Suzanne ho sbagliato, volevo scrivere odio le cose artefatte 😀
Adam, ogni tuo riferimento musicale è un tuffo nostalgico nella mia adolescenza! Certo che anche Morgan ha subito la sua “decadenza”…
Condivido l’idea di trovarsi “un minuscolo microcosmo in cui ci si può sempre salvare dal mondo che crolla”.
Possiamo dire che ci sono stati “mondi” peggiori di questo? Io credo di sì, anzi ne sono certo. In realtà molte delle nostre lamentele nascono da una condizione di relativo benessere che raramente si è confrontata con i veri “malesseri”. Qui si parla di nostalgie e musiche struggenti che fanno pensare a vite in fondo “comode” che possono permettersi sofferenze romantiche, che francamente appaiono le più sciocche rispetto al destino degli uomini e alle vere sofferenze che gente più sfortunata di noi vive.
In realtà siamo una società di viziati, che frequentemente non sa realmente godere di quello che ha.

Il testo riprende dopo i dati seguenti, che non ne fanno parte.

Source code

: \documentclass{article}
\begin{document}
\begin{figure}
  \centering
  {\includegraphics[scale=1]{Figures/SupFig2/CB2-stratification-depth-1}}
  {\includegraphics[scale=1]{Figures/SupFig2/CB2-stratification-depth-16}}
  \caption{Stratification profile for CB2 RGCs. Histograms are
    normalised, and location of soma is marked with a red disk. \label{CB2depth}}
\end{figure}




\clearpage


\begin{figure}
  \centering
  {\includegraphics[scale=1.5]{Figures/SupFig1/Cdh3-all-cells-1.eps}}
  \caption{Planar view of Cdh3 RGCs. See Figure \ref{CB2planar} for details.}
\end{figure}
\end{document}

Le relazioni umane non sono state migliori una volta rispetto ad oggi, siamo noi che le immaginiamo tali, proprio perchè non le abbiamo vissute, o lo abbiamo fatto guardandole con gli occhi dell’infanzia, che non ha la consapevolezza dell’oggettività.
Tutti noi possiamo “creare” il nostro mondo fatto di semplicità per chi la ama, anche solo tra le quattro mura di casa nostra. Che può sostituire il mondo, mentre non è possibile il contrario.
Il problema e’ adattarsi al ritmo incalzante che ci viene imposto dall’esterno in tutti gli ambiti (lavorativo, domestico, economico, di comunicazione) che rende tutto veloce, sfuggente e quindi appunto “inafferabile ” e “superficiale”. L’ambito comunicativo e’ esemplare in tal senso: siamo passati, in pochi anni, dalla comunicazione verbale o scritta manualmente(lenta ma ragionata ed efficace), alla e-mail(sintetica, ma sufficientemente chiara) , all’ “sms” (ermetico, ma “fisso”) fino a giungere al “whatsapp” (immediato e spesso “in codice” ): adesso ho sentito che stanno introducendo una nuova App che cancellera’ anche questio tipo di messaggi in modo che non ne resti traccia!
E poi siamo “costretti” a correre freneticamente ovunque: al lavoro, a casa, in palestra, al cinema (per chi ha tempo libero), persino nei weekend… Purtroppo non si puo’ tornare al passato (io vorrei ad esempio essere nata negli anni cinquanta).
Ritengo che l’unico rimedio sia cercarsi un paese/luogo lontano e diverso che non richieda la nostra immediata reperibilita’ e risposta, dove ci si possa fermare e sedere anche solo per pensare e confrontarsi, con calma, con gli altri. Suzy che ne dici del Portogallo, sulla costa?